* RECORDS FOR THIS TASK *

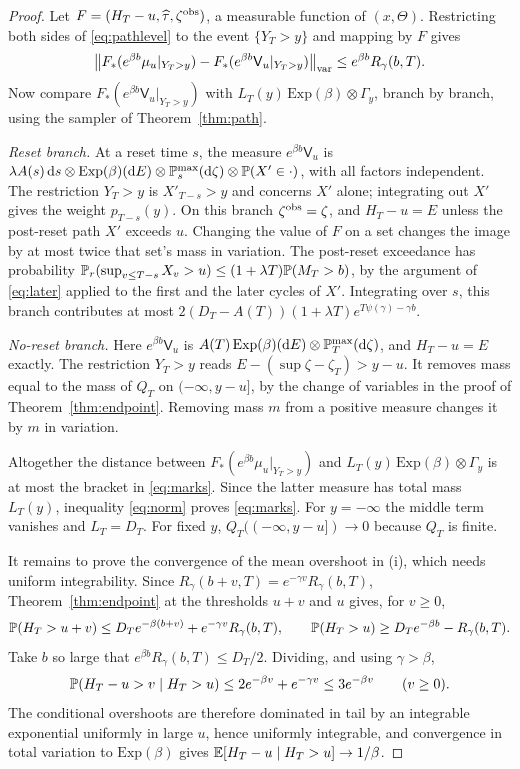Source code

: \documentclass[11pt,a4paper]{article}
\begin{document}
\begin{proof}
Let $F=(H_T-u,\widehat\tau,\zeta^{\rm obs})$, a measurable function of $(x,\Theta)$. Restricting both sides of \eqref{eq:pathlevel} to the event $\{Y_T>y\}$ and mapping by $F$ gives
\[
 \big\|F_*(e^{\beta b}\mu_u|_{Y_T>y})-F_*(e^{\beta b}\mathsf V_u|_{Y_T>y})\big\|_\var\le e^{\beta b}R_\gamma(b,T).
\]
Now compare $F_*(e^{\beta b}\mathsf V_u|_{Y_T>y})$ with $L_T(y)\,\mathrm{Exp}(\beta)\otimes\Gamma_y$, branch by branch, using the sampler of Theorem~\ref{thm:path}.

\emph{Reset branch.} At a reset time $s$, the measure $e^{\beta b}\mathsf V_u$ is $\lambda A(s)\dd s\otimes\mathrm{Exp}(\beta)(\mathrm dE)\otimes\PP^{\max}_s(\mathrm d\zeta)\otimes\PP(X'\in\cdot)$, with all factors independent. The restriction $Y_T>y$ is $X'_{T-s}>y$ and concerns $X'$ alone; integrating out $X'$ gives the weight $p_{T-s}(y)$. On this branch $\zeta^{\rm obs}=\zeta$, and $H_T-u=E$ unless the post-reset path $X'$ exceeds $u$. Changing the value of $F$ on a set changes the image by at most twice that set's mass in variation. The post-reset exceedance has probability $\PP_r(\sup_{v\le T-s}X_v>u)\le(1+\lambda T)\PP(M_T>b)$, by the argument of \eqref{eq:later} applied to the first and the later cycles of $X'$. Integrating over $s$, this branch contributes at most $2(D_T-A(T))(1+\lambda T)e^{T\psi(\gamma)-\gamma b}$.

\emph{No-reset branch.} Here $e^{\beta b}\mathsf V_u$ is $A(T)\,\mathrm{Exp}(\beta)(\mathrm dE)\otimes\PP^{\max}_T(\mathrm d\zeta)$, and $H_T-u=E$ exactly. The restriction $Y_T>y$ reads $E-(\sup\zeta-\zeta_T)>y-u$. It removes mass equal to the mass of $Q_T$ on $(-\infty,y-u]$, by the change of variables in the proof of Theorem~\ref{thm:endpoint}. Removing mass $m$ from a positive measure changes it by $m$ in variation.

Altogether the distance between $F_*(e^{\beta b}\mu_u|_{Y_T>y})$ and $L_T(y)\,\mathrm{Exp}(\beta)\otimes\Gamma_y$ is at most the bracket in \eqref{eq:marks}. Since the latter measure has total mass $L_T(y)$, inequality \eqref{eq:norm} proves \eqref{eq:marks}. For $y=-\infty$ the middle term vanishes and $L_T=D_T$. For fixed $y$, $Q_T((-\infty,y-u])\to0$ because $Q_T$ is finite.

It remains to prove the convergence of the mean overshoot in (i), which needs uniform integrability. Since $R_\gamma(b+v,T)=e^{-\gamma v}R_\gamma(b,T)$, Theorem~\ref{thm:endpoint} at the thresholds $u+v$ and $u$ gives, for $v\ge0$,
\[
 \PP(H_T>u+v)\le D_Te^{-\beta(b+v)}+e^{-\gamma v}R_\gamma(b,T),\qquad \PP(H_T>u)\ge D_Te^{-\beta b}-R_\gamma(b,T).
\]
Take $b$ so large that $e^{\beta b}R_\gamma(b,T)\le D_T/2$. Dividing, and using $\gamma>\beta$,
\[
 \PP(H_T-u>v\mid H_T>u)\le2e^{-\beta v}+e^{-\gamma v}\le3e^{-\beta v}\qquad(v\ge0).
\]
The conditional overshoots are therefore dominated in tail by an integrable exponential uniformly in large $u$, hence uniformly integrable, and convergence in total variation to $\mathrm{Exp}(\beta)$ gives $\EE[H_T-u\mid H_T>u]\to1/\beta$.
\end{proof}
\end{document}
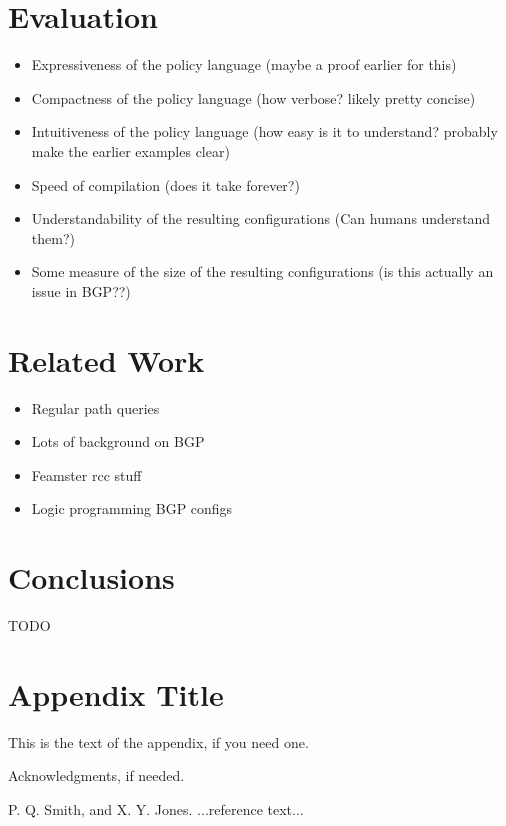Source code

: \documentclass{sigplanconf}
\begin{document}
\section{Evaluation}

\begin{itemize}
	\item Expressiveness of the policy language (maybe a proof earlier for this)
	\item Compactness of the policy language (how verbose? likely pretty concise)
	\item Intuitiveness of the policy language (how easy is it to understand? probably make the earlier examples clear)
	\item Speed of compilation (does it take forever?)
	\item Understandability of the resulting configurations (Can humans understand them?)
	\item Some measure of the size of the resulting configurations (is this actually an issue in BGP??)
\end{itemize}

\section{Related Work}

\begin{itemize}
	\item Regular path queries
	\item Lots of background on BGP
	\item Feamster rcc stuff
	\item Logic programming BGP configs
\end{itemize}

\section{Conclusions}

TODO

\appendix
\section{Appendix Title}

This is the text of the appendix, if you need one.

\acks

Acknowledgments, if needed.





\begin{thebibliography}{}
\softraggedright

P. Q. Smith, and X. Y. Jones. ...reference text...

\end{thebibliography}
\end{document}
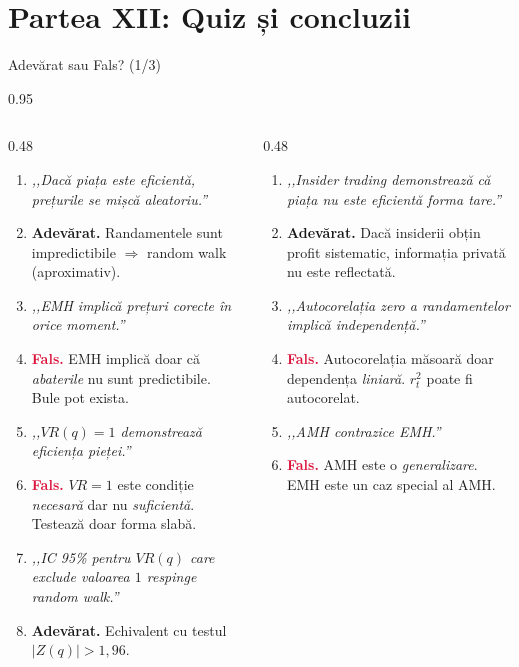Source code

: \documentclass[9pt, aspectratio=169, t]{beamer}
\begin{document}
\section{Partea XII: Quiz și concluzii}

\begin{frame}[shrink=15]{Adevărat sau Fals? (1/3)}
\begin{cminipage}{0.95\textwidth}
\footnotesize
\begin{columns}[T]
\begin{column}{0.48\textwidth}
\begin{enumerate}\setlength{\itemsep}{1pt}
    \item \textit{,,Dacă piața este eficientă, prețurile se mișcă aleatoriu.''}
    \item[] \textcolor{Forest}{\textbf{Adevărat.}} Randamentele sunt impredictibile $\Rightarrow$ random walk (aproximativ).

    \item \textit{,,EMH implică prețuri corecte în orice moment.''}
    \item[] \textcolor{Crimson}{\textbf{Fals.}} EMH implică doar că \textit{abaterile} nu sunt predictibile. Bule pot exista.

    \item \textit{,,$VR(q) = 1$ demonstrează eficiența pieței.''}
    \item[] \textcolor{Crimson}{\textbf{Fals.}} $VR=1$ este condiție \textit{necesară} dar nu \textit{suficientă}. Testează doar forma slabă.

    \item \textit{,,IC 95\% pentru $VR(q)$ care exclude valoarea $1$ respinge random walk.''}
    \item[] \textcolor{Forest}{\textbf{Adevărat.}} Echivalent cu testul $|Z(q)| > 1{,}96$.
\end{enumerate}
\end{column}
\begin{column}{0.48\textwidth}
\begin{enumerate}\setlength{\itemsep}{1pt}
    \setcounter{enumi}{4}
    \item \textit{,,Insider trading demonstrează că piața nu este eficientă forma tare.''}
    \item[] \textcolor{Forest}{\textbf{Adevărat.}} Dacă insiderii obțin profit sistematic, informația privată nu este reflectată.

    \item \textit{,,Autocorelația zero a randamentelor implică independență.''}
    \item[] \textcolor{Crimson}{\textbf{Fals.}} Autocorelația măsoară doar dependența \textit{liniară}. $r_t^2$ poate fi autocorelat.

    \item \textit{,,AMH contrazice EMH.''}
    \item[] \textcolor{Crimson}{\textbf{Fals.}} AMH este o \textit{generalizare}. EMH este un caz special al AMH.
\end{enumerate}
\end{column}
\end{columns}
\end{cminipage}
\end{frame}
\end{document}
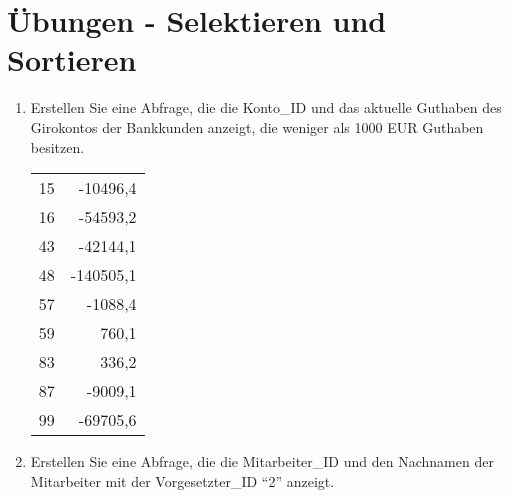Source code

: \clearpage
    \section{\"Ubungen - Selektieren und Sortieren}
      \begin{enumerate}
        \item Erstellen Sie eine Abfrage, die die Konto\_ID und das aktuelle
        Guthaben des Girokontos der Bankkunden anzeigt, die weniger als 1000 EUR
        Guthaben besitzen.
        \begin{center}
          \begin{small}
            \tablehead{}
            \begin{msoraclesql}
              \begin{supertabular}{rr}
                15 & -10496,4 \\
                16 & -54593,2 \\
                43 & -42144,1 \\
                48 & -140505,1 \\
                57 & -1088,4 \\
                59 & 760,1 \\
                83 & 336,2 \\
                87 & -9009,1 \\
                99 & -69705,6 \\
              \end{supertabular}
            \end{msoraclesql}
          \end{small}
        \end{center}
        \item Erstellen Sie eine Abfrage, die die Mitarbeiter\_ID und den
        Nachnamen der Mitarbeiter mit der Vorgesetzter\_ID \enquote{2} anzeigt.
        \begin{center}
          \begin{small}

\end{small}
\end{center}
\end{enumerate}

* REQUIRED ACTION *
Each line above that has the word "mass" must be copied.

* OUTPUT BELOW *
\emph{Reset branch.} At a reset time $s$, the measure $e^{\beta b}\mathsf V_u$ is $\lambda A(s)\dd s\otimes\mathrm{Exp}(\beta)(\mathrm dE)\otimes\PP^{\max}_s(\mathrm d\zeta)\otimes\PP(X'\in\cdot)$, with all factors independent. The restriction $Y_T>y$ is $X'_{T-s}>y$ and concerns $X'$ alone; integrating out $X'$ gives the weight $p_{T-s}(y)$. On this branch $\zeta^{\rm obs}=\zeta$, and $H_T-u=E$ unless the post-reset path $X'$ exceeds $u$. Changing the value of $F$ on a set changes the image by at most twice that set's mass in variation. The post-reset exceedance has probability $\PP_r(\sup_{v\le T-s}X_v>u)\le(1+\lambda T)\PP(M_T>b)$, by the argument of \eqref{eq:later} applied to the first and the later cycles of $X'$. Integrating over $s$, this branch contributes at most $2(D_T-A(T))(1+\lambda T)e^{T\psi(\gamma)-\gamma b}$.
\emph{No-reset branch.} Here $e^{\beta b}\mathsf V_u$ is $A(T)\,\mathrm{Exp}(\beta)(\mathrm dE)\otimes\PP^{\max}_T(\mathrm d\zeta)$, and $H_T-u=E$ exactly. The restriction $Y_T>y$ reads $E-(\sup\zeta-\zeta_T)>y-u$. It removes mass equal to the mass of $Q_T$ on $(-\infty,y-u]$, by the change of variables in the proof of Theorem~\ref{thm:endpoint}. Removing mass $m$ from a positive measure changes it by $m$ in variation.
Altogether the distance between $F_*(e^{\beta b}\mu_u|_{Y_T>y})$ and $L_T(y)\,\mathrm{Exp}(\beta)\otimes\Gamma_y$ is at most the bracket in \eqref{eq:marks}. Since the latter measure has total mass $L_T(y)$, inequality \eqref{eq:norm} proves \eqref{eq:marks}. For $y=-\infty$ the middle term vanishes and $L_T=D_T$. For fixed $y$, $Q_T((-\infty,y-u])\to0$ because $Q_T$ is finite.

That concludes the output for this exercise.